*What the task asks*
Every line of the material that includes the word "train" is to be shown.

*Given data*
▽

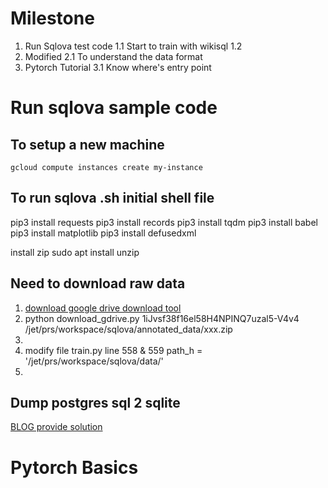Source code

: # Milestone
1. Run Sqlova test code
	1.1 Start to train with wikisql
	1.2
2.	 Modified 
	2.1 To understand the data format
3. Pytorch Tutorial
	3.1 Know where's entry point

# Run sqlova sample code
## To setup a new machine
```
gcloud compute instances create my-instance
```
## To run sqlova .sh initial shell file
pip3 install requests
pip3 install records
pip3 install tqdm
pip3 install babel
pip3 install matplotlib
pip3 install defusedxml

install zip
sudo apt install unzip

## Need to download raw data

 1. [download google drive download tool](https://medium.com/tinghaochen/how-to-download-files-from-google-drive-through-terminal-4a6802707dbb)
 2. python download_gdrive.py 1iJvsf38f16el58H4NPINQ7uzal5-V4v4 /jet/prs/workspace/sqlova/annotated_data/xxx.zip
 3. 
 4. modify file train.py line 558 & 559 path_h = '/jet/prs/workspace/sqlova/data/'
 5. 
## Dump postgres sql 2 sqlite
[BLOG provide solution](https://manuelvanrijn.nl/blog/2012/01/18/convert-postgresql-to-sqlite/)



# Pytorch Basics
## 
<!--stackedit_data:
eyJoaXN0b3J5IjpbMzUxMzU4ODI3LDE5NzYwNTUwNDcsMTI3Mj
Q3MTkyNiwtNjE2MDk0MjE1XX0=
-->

△

*Solution for this task*
	1.1 Start to train with wikisql
 4. modify file train.py line 558 & 559 path_h = '/jet/prs/workspace/sqlova/data/'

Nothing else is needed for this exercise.